Threads are really powerful for handling logically independent tasks (such as waiting for the disk to return some data). But extreme care needs to be taken when the threads are doing logically similar things as it becomes very easy to miss-step and have the threads walk over each other in undefined ways permuting memory arbitrarily (often cascading in the program corrupting itself to the point of attempting to leave the process's bubble, giving us a segfault).

In the context of QIIME 2 and HPC, when we use the term job we are talking about a process. In principle this process could live anywhere (it has its own memory and so is, from an implementation view, independent), so it could be sent to another node on the cluster provided the data is also shipped along. We don't have facilities for that at the moment, but that is why we use the more generic term.
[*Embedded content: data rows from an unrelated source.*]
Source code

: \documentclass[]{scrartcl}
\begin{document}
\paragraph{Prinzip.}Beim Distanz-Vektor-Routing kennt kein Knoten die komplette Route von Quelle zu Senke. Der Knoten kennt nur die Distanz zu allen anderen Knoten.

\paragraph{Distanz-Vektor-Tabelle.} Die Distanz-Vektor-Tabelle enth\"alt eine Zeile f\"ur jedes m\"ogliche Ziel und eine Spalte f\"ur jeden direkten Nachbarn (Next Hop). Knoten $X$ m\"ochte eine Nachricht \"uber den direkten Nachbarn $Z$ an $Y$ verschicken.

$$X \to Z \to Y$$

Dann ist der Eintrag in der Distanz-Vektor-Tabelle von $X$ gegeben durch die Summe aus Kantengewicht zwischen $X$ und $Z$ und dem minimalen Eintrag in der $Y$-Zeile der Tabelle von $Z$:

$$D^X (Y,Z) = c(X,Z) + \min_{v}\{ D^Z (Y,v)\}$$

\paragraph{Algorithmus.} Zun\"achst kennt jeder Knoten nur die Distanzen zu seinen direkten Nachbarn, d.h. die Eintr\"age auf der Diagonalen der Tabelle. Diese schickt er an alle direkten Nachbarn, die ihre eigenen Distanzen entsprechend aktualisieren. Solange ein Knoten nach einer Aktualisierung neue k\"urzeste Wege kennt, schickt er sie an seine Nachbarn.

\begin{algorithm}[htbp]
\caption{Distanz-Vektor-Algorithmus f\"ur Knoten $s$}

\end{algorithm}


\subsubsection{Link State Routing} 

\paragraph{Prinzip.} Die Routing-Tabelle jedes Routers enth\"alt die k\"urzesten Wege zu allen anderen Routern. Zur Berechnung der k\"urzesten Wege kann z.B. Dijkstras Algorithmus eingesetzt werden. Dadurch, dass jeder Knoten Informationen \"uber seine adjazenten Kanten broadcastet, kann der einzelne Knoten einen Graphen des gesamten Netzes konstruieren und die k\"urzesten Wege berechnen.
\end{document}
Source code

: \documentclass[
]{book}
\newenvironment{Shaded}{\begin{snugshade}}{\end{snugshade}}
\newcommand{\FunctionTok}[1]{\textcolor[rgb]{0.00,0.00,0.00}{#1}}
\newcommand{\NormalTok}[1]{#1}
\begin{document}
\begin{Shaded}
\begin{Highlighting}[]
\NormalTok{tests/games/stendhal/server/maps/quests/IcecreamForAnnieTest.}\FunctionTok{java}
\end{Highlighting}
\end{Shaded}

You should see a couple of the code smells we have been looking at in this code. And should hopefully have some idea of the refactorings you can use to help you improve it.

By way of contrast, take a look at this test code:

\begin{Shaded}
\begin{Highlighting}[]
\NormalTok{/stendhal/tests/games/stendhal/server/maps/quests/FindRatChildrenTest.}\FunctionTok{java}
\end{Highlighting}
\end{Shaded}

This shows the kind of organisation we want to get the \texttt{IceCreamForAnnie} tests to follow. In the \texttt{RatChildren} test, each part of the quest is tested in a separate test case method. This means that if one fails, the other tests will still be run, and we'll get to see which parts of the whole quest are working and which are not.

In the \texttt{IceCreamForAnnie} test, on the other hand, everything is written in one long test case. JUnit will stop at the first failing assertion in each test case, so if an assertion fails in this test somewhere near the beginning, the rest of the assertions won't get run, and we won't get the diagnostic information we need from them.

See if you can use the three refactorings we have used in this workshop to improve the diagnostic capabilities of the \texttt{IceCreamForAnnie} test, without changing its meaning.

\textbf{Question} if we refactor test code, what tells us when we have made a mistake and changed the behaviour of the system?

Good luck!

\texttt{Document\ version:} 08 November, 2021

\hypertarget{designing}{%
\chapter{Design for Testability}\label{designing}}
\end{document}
When we use threads, those are very very directly tied to a single process table, and so cannot logically ever leave a given node. In other words, in the future, even if we could ship processes to another cluster node, the threads are still stuck and cannot ever grow beyond the capabilities of a given node (e.g. setting 64 threads on a node that has only 32 cpu cores would be pointless, as half will always be waiting for the other half, and since they are tied to the same process, they can't be placed on a different node in the cluster).

jwdebelius · August 30, 2019, 7:35pm

@ebolyen,

Thank you for such a simple description. As a follow up question, just so I understand, if I'm requesting resources, a multi-threaded job wants its own node, and a multi-process job can be spread out and therefore doesn't require a node allocation?

Thank you!
Justine

ebolyen · August 30, 2019, 9:46pm

Yes that is correct, except the very last bit isn't supported yet. So in practice (for now) you should treat them the same, you'll always need a single node large enough to fit the thread/job argument chosen.

In the future, I would like to see QIIME 2 interact with the queuing system itself so it can map out jobs as needed (when they are job-based and not thread-based).